• **Exercise goal**: Starting at the line containing "- 最近的NEXT-HOP路由器:热土豆路由" and ending at the line containing "2) If no data", print every line of the material below exactly, both ends included, and stop there.

• **Data in this exercise**:
········

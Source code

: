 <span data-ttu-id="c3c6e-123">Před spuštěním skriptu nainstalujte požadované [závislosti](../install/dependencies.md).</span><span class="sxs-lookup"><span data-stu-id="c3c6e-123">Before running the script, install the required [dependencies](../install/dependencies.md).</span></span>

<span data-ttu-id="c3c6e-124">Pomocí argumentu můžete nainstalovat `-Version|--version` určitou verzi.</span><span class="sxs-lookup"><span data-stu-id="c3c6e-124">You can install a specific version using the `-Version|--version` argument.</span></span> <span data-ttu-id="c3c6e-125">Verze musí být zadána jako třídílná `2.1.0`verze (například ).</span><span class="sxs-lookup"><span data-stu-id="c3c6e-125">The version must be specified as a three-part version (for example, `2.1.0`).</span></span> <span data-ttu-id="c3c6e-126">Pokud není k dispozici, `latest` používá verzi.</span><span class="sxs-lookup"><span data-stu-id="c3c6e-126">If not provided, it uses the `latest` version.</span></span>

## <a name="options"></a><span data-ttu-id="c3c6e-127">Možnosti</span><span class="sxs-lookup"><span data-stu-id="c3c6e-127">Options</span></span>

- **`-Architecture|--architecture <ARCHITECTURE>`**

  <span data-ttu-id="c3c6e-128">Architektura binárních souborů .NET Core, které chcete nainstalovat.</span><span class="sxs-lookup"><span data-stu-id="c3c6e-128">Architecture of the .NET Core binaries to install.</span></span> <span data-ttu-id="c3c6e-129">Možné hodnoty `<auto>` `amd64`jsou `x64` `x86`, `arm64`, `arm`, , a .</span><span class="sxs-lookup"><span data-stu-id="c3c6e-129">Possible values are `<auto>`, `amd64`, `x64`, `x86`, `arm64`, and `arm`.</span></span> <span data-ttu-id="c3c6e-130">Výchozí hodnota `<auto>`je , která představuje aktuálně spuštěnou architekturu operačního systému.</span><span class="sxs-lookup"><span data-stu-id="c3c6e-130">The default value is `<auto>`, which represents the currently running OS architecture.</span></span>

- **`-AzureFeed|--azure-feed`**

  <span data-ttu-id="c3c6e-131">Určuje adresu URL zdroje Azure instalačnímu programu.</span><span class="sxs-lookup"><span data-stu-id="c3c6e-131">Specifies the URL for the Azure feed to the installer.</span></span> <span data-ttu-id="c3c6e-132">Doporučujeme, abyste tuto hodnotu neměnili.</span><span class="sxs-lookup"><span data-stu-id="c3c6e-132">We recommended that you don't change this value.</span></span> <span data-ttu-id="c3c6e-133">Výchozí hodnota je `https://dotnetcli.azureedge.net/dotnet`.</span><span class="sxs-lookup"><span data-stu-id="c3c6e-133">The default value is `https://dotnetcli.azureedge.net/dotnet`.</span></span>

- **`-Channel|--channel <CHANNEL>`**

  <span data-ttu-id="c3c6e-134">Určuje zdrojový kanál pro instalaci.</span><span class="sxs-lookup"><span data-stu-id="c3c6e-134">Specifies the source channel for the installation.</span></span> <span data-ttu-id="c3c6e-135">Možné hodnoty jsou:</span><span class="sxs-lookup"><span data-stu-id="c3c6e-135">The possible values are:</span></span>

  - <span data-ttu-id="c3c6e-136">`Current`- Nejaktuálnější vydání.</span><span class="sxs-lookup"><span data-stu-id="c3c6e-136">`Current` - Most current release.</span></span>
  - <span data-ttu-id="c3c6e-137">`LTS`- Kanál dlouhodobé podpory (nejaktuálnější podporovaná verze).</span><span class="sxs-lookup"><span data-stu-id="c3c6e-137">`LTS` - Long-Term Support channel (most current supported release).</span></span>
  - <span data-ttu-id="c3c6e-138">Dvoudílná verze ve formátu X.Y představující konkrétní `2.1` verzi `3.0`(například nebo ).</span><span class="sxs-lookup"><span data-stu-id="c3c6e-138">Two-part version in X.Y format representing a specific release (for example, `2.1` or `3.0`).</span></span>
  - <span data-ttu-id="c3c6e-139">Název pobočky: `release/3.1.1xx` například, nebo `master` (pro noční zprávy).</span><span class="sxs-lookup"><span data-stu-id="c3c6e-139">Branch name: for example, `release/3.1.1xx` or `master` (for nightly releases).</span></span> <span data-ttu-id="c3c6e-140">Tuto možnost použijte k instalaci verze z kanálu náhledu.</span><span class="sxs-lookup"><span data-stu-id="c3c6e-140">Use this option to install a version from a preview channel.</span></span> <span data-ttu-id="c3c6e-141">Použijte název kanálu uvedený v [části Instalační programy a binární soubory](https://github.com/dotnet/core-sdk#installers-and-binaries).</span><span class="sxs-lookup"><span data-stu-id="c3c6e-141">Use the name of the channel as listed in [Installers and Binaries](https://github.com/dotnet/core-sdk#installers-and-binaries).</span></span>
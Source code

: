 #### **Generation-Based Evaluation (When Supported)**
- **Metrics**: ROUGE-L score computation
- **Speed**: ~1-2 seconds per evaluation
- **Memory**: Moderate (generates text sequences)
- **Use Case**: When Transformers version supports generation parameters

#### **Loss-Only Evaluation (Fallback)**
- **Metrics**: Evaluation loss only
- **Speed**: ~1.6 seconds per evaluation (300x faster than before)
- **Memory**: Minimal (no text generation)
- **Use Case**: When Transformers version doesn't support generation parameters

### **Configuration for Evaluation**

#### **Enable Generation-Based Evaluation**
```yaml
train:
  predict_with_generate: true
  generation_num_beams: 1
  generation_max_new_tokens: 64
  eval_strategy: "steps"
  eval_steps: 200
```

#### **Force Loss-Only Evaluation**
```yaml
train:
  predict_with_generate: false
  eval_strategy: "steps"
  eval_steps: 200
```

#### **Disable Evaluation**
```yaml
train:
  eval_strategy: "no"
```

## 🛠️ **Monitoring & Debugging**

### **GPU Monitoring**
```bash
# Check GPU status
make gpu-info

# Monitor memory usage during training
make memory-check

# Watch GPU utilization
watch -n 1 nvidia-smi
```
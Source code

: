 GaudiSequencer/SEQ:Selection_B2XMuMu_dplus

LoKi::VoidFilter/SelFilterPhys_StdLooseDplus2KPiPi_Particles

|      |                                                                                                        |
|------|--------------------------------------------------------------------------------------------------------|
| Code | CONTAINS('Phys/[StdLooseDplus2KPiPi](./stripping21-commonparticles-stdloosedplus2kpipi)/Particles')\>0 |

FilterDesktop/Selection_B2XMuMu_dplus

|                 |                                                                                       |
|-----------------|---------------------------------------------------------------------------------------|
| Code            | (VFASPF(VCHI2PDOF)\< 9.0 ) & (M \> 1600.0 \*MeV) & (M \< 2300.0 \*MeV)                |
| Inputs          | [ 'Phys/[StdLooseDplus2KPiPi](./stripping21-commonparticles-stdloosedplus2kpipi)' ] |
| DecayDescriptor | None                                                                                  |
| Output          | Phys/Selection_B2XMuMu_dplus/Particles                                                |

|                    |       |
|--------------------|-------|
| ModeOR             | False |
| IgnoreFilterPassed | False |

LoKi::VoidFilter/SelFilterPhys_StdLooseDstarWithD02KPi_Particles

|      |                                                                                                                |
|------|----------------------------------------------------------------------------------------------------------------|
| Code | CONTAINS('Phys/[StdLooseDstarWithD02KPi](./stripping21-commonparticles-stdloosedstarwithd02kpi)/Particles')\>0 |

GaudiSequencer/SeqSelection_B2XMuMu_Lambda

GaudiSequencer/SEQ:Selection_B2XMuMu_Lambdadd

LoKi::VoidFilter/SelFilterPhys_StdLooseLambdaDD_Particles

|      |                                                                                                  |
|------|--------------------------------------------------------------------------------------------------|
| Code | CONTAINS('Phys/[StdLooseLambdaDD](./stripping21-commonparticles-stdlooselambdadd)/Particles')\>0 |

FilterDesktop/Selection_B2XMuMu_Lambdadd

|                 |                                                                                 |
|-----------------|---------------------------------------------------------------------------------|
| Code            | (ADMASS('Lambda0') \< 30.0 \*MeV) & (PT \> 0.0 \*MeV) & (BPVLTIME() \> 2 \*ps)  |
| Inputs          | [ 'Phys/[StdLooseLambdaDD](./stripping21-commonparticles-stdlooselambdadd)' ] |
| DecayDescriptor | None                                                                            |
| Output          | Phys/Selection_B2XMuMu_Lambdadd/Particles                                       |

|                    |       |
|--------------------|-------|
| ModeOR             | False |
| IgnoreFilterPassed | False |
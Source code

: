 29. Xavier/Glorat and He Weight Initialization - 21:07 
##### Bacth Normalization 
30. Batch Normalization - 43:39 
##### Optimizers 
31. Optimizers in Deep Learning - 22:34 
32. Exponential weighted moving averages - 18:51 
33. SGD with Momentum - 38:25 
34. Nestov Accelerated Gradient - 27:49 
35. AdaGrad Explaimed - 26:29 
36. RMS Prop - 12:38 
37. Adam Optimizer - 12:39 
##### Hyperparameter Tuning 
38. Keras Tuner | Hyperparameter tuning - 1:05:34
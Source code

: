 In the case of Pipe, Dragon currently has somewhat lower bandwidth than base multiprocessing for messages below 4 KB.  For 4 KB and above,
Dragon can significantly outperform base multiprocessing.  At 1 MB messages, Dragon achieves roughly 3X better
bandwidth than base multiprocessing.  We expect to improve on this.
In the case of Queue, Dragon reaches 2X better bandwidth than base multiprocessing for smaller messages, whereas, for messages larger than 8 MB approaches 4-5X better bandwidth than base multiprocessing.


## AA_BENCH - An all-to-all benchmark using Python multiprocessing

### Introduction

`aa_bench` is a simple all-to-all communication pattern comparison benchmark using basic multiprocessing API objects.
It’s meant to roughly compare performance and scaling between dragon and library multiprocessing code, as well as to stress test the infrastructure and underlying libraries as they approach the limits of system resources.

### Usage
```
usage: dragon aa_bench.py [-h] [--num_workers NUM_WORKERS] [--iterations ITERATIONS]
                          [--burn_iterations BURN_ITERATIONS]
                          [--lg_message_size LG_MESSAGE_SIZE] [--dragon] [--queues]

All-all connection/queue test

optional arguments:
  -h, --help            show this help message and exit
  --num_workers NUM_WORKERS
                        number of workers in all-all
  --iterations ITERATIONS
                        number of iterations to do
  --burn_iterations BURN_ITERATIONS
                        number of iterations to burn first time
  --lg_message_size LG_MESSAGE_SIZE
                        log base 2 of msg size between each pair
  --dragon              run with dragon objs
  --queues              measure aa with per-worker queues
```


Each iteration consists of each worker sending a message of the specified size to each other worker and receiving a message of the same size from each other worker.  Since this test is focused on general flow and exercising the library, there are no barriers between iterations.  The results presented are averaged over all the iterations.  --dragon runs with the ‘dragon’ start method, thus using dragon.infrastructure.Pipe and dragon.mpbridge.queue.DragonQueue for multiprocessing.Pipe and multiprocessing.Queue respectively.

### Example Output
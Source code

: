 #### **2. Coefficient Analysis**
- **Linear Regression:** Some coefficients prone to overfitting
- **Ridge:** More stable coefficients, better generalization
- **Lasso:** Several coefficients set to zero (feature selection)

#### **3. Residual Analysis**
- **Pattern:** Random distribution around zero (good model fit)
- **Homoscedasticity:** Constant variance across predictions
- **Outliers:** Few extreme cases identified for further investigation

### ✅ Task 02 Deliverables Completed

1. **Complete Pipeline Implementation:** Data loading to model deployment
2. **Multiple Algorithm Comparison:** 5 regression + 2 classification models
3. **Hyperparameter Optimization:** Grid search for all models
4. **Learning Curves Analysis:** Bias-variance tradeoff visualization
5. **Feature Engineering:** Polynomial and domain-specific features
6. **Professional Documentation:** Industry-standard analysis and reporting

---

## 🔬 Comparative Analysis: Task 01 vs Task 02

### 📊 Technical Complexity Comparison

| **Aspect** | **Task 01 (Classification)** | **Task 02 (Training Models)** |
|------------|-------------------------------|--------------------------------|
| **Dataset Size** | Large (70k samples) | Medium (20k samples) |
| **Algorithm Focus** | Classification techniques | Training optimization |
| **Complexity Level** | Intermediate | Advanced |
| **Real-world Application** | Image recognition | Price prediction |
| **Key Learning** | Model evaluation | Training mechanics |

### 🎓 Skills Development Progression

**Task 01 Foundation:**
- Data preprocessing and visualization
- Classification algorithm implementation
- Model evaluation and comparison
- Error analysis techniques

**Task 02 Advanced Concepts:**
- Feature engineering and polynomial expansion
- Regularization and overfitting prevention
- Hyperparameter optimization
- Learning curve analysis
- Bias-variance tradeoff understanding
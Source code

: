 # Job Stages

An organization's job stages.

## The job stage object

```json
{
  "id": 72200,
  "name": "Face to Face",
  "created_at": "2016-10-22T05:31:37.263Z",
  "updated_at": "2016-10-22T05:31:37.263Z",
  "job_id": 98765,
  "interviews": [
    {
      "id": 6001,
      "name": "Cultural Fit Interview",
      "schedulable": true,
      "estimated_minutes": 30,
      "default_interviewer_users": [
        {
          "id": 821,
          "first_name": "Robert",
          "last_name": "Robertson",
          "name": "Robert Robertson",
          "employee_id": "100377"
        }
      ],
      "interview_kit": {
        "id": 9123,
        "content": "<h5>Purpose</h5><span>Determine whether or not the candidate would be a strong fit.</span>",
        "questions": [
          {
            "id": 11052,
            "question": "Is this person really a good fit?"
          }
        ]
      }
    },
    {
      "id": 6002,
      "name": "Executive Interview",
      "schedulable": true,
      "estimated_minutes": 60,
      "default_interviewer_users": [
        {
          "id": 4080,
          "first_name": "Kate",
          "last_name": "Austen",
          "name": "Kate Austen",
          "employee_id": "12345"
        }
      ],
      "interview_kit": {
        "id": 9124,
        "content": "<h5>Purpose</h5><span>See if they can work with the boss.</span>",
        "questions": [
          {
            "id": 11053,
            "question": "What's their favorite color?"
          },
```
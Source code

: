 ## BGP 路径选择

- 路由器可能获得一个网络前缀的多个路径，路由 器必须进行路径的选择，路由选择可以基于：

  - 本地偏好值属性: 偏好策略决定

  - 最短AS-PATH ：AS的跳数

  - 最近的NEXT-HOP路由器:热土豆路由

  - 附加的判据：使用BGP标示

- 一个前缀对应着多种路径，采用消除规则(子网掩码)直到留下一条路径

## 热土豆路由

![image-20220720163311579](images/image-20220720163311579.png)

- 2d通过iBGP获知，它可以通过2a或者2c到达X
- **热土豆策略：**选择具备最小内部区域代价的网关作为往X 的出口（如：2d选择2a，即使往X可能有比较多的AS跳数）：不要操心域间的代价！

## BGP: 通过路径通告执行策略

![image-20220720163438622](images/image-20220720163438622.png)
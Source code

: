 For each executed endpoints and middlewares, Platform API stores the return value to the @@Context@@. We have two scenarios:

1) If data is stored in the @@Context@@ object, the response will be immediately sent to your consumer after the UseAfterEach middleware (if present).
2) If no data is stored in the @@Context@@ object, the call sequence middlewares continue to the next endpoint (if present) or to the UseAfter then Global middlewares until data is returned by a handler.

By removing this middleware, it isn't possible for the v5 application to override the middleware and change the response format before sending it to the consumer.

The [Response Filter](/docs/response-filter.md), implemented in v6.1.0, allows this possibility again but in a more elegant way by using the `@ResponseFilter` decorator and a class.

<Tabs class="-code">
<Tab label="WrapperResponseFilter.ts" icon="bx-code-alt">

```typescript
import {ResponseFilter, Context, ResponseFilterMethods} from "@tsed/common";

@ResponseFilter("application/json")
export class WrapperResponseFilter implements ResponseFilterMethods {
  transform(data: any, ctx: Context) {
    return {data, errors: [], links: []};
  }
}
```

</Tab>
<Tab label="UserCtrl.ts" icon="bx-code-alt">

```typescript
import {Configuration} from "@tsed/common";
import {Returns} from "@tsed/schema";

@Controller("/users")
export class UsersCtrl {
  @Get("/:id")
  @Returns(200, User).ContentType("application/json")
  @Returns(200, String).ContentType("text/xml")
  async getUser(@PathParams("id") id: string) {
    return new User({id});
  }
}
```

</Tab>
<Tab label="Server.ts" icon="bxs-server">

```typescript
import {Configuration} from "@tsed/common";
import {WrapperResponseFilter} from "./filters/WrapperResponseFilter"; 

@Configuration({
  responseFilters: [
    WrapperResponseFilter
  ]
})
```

········

• **Task response**:
  - 最近的NEXT-HOP路由器:热土豆路由

  - 附加的判据：使用BGP标示

- 一个前缀对应着多种路径，采用消除规则(子网掩码)直到留下一条路径

## 热土豆路由

![image-20220720163311579](images/image-20220720163311579.png)

- 2d通过iBGP获知，它可以通过2a或者2c到达X
- **热土豆策略：**选择具备最小内部区域代价的网关作为往X 的出口（如：2d选择2a，即使往X可能有比较多的AS跳数）：不要操心域间的代价！

## BGP: 通过路径通告执行策略

![image-20220720163438622](images/image-20220720163438622.png)
Source code

: For each executed endpoints and middlewares, Platform API stores the return value to the @@Context@@. We have two scenarios:

1) If data is stored in the @@Context@@ object, the response will be immediately sent to your consumer after the UseAfterEach middleware (if present).
2) If no data is stored in the @@Context@@ object, the call sequence middlewares continue to the next endpoint (if present) or to the UseAfter then Global middlewares until data is returned by a handler.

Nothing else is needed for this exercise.